# GPS vs LORAN



## Vinny (Aug 25, 2004)

I am relatively new to navigation, and I kind of know what GPS is.. I know that I can punch in lat & lon coordinates and get to where I want to go an back home. But I wish that I knew more about navigation - I see a lot of stuff about LORAN.. I know basically that it is an acronym for Long Range Navigation or something to that effect. But can someone please explain to me exactly what is 'Loran,' how does it work, and what is the difference between it and GPS, and how do you use it, etc.. I am totally lost with Loran - can someone shed some light on this for me?

Tu Primo


----------



## puretexn (Oct 28, 2004)

*gps vs. loran*

I found this...
http://www.ac11.org/gpsvs.htm


----------



## Vinny (Aug 25, 2004)

Puretexn, I don't know where you found that, but that is one very informative page you found!! Thank you very much, and I think that a whole lot of people should read that!

Tu Primo


----------



## Vinny (Aug 25, 2004)

I know that GPS is all the rage these days, but the more I learn about this, the more I believe that there is a place in this world for both. I am interested now in getting a LORAN receiver and learning even more about it, and using it in conjunction with the GPS..

I am thinking something else.. I am beginning to think that maybe the next time I go elk hunting in the Black Range Mts in NM, that maybe I should be thinking in terms of LORAN instead of GPS. The LORAN seems to have an advantage in urban, mountain, and forest areas over the GPS. Hmmm..


----------



## Vinny (Aug 25, 2004)

OK, if I hit the 'go to' button on the GPS, it shows the little arrow on the display that is pointing me which direction to go in, and I follow the area. How do you use the LORAN? I mean, if I get a receiver and turn it on, what shows up on the screen and how do you use that to get where you want to go? 

Tu Primo


----------



## gundoctor (May 20, 2004)

Vinny, I think you need to go lay eyeball on a LORAN. All of them I ever saw, were designed to be installed in some kind of vehicle(5# probably closer to 10#) and needed a pretty substantial power source.
Another thing about LORAN displays, all of them I ever saw were just two series of numbers that told you where you were on a grid, then you had to have a map with the grid on it to tell where you are.
LORAN is a good old system if you are set up and know how to use it(not near as simple as GPS).
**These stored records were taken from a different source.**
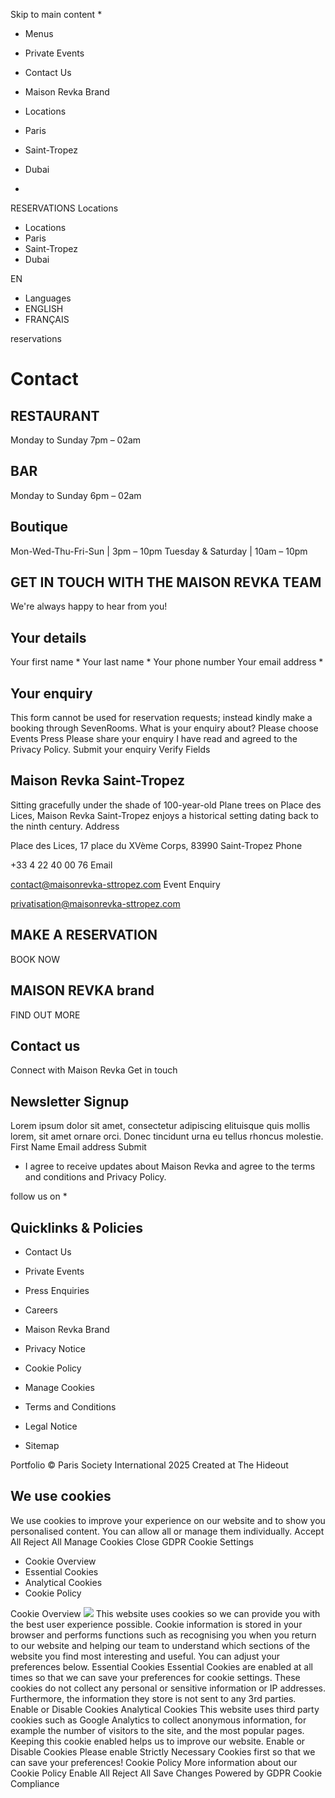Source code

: Skip to main content
  * 

  * Menus
  * Private Events
  * Contact Us
  * Maison Revka Brand


  * Locations
  * Paris
  * Saint-Tropez
  * Dubai


  * 

RESERVATIONS
Locations
  * Locations
  * Paris
  * Saint-Tropez
  * Dubai


EN
  * Languages
  * ENGLISH
  * FRANÇAIS


reservations
# Contact
## RESTAURANT
Monday to Sunday 7pm – 02am
## BAR
Monday to Sunday 6pm – 02am
## Boutique
Mon-Wed-Thu-Fri-Sun | 3pm – 10pm Tuesday & Saturday | 10am – 10pm
## GET IN TOUCH WITH THE MAISON REVKA TEAM
We're always happy to hear from you!
## Your details
Your first name *
Your last name *
Your phone number
Your email address *
## Your enquiry
This form cannot be used for reservation requests; instead kindly make a booking through SevenRooms.
What is your enquiry about?
Please choose Events Press
Please share your enquiry
I have read and agreed to the Privacy Policy.
Submit your enquiry
Verify Fields
## Maison Revka Saint-Tropez
Sitting gracefully under the shade of 100-year-old Plane trees on Place des Lices, Maison Revka Saint-Tropez enjoys a historical setting dating back to the ninth century.
Address
    
Place des Lices, 17 place du XVème Corps, 83990 Saint-Tropez
Phone
    
+33 4 22 40 00 76
Email
    
contact@maisonrevka-sttropez.com
Event Enquiry
    
privatisation@maisonrevka-sttropez.com
## MAKE A RESERVATION
BOOK NOW
## MAISON REVKA brand
FIND OUT MORE
## Contact us
Connect with Maison Revka
Get in touch
## Newsletter Signup
Lorem ipsum dolor sit amet, consectetur adipiscing elituisque quis mollis lorem, sit amet ornare orci. Donec tincidunt urna eu tellus rhoncus molestie.
First Name
Email address
Submit
  * I agree to receive updates about Maison Revka and agree to the terms and conditions and Privacy Policy.


follow us on
  * 

## Quicklinks & Policies
  * Contact Us
  * Private Events
  * Press Enquiries
  * Careers
  * Maison Revka Brand


  * Privacy Notice
  * Cookie Policy
  * Manage Cookies
  * Terms and Conditions
  * Legal Notice
  * Sitemap


Portfolio
© Paris Society International 2025 Created at The Hideout
## We use cookies
We use cookies to improve your experience on our website and to show you personalised content. You can allow all or manage them individually.
Accept All Reject All Manage Cookies
Close GDPR Cookie Settings
  * Cookie Overview
  * Essential Cookies
  * Analytical Cookies
  * Cookie Policy


Cookie Overview
![](https://maisonrevka.com/saint-tropez/app/app-uploads/sites/5/2024/07/maison-revka-stacked.svg)
This website uses cookies so we can provide you with the best user experience possible. Cookie information is stored in your browser and performs functions such as recognising you when you return to our website and helping our team to understand which sections of the website you find most interesting and useful. You can adjust your preferences below.
Essential Cookies
Essential Cookies are enabled at all times so that we can save your preferences for cookie settings. These cookies do not collect any personal or sensitive information or IP addresses. Furthermore, the information they store is not sent to any 3rd parties.
Enable or Disable Cookies
Analytical Cookies
This website uses third party cookies such as Google Analytics to collect anonymous information, for example the number of visitors to the site, and the most popular pages. Keeping this cookie enabled helps us to improve our website.
Enable or Disable Cookies
Please enable Strictly Necessary Cookies first so that we can save your preferences!
Cookie Policy
More information about our Cookie Policy
Enable All Reject All Save Changes
Powered by GDPR Cookie Compliance
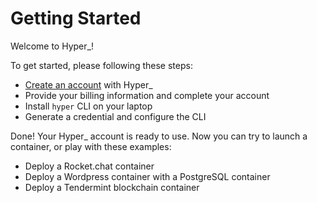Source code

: # Getting Started

Welcome to Hyper_!

To get started, please following these steps:

- [Create an account](https://hyper.sh/signup/) with Hyper_
- Provide your billing information and complete your account
- Install `hyper` CLI on your laptop
- Generate a credential and configure the CLI

Done! Your Hyper_ account is ready to use. Now you can try to launch a container, or play with these examples:

- Deploy a Rocket.chat container
- Deploy a Wordpress container with a PostgreSQL container
- Deploy a Tendermint blockchain container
IMO, GPS is a better system and much easier to navigate with. 
GPS gives you Lat & Lon, which should correspond to any good map.
BTW: Clinton ordered the Pentagon to make the civilian channel just as accurate as the military channel. So there is no more degraded error in civilian GPS.


----------



## gundoctor (May 20, 2004)

Vinny said:


> OK, if I hit the 'go to' button on the GPS, it shows the little arrow on the display that is pointing me which direction to go in, and I follow the area. How do you use the LORAN? I mean, if I get a receiver and turn it on, what shows up on the screen and how do you use that to get where you want to go?
> 
> Tu Primo


LORAN displays gave you two sets of numbers that you matched to the numbers for the place you wanted to go. 
Some of the last ones may have gave you a compass heading to the point you wanted to find. 
Trust me, you'll be better off learning how to better use GPS and spend any extra money upgrading your GPS to a better receiver and antenna.


----------



## Captain Spike (May 31, 2004)

Vinny

Please don't take this the wrong way. It's not a good idea to be reliant on any electronic form of navigation. If you're going to be out on the water you should learn some basic old fashioned navigation so that you at least know if your electronics are screwing up. Maybe the US Coastguard offer some courses, they're actually pretty interesting.

Spike


----------



## Vinny (Aug 25, 2004)

I agree with you guys 100% about not relying solely on electronics. I like maps and compasses and always have more than one of each on board. I have always loved maps and compasses, and in fact, many years ago I dabbled a little in the sport of orienteering. It was a lot of fun. I just never had any exposure to LORAN and I was just trying to learn more about what it is and how to use it. I already knew that it was not as easy or accurate as GPS, but it is looking like getting set up for it is a little tougher than I had thought. I was thinking that it might be neat to have GPS and LORAN on the boat, so that if you lose one, you still have the other, then if you lose both I still have maps and compasses, and I always make sure that wherever I go, it is not someplace that I cannot find my way home with the map and compass, be it in the Gulf or the mts in NM. Having both systems on the boat is looking like it may be too impractical for me, though. I still think, though, that even as great as GPS is, there is still a place in this world for LORAN, and I would be sorry to see it die altogether. But then again, I am also the kind of person who still sees a usefulness for learning Morse Code and slide rules, and yes, even sextants, too.. Maybe at heart I am just a champion of lost causes..

Tu Primo


----------



## Vinny (Aug 25, 2004)

OK, I am seeing something about Garmin has added LORAN-TD to a lot of their newer GPS units, and I am also seeing a lot about LORAN-C. What does it mean that Garmin has added this TD to their GPS units, and what is the difference between LORAN TD, LORAN-C, and "regular LORAN?"


----------



## Freshwaterman (May 21, 2004)

Loran A was discontinued in 1980 and Loran C became the standard. It is a series of tower transmitters or chains if you will. They triangulated off the towers and gave you a TD or Tme Difference between the master signal and secondary signals.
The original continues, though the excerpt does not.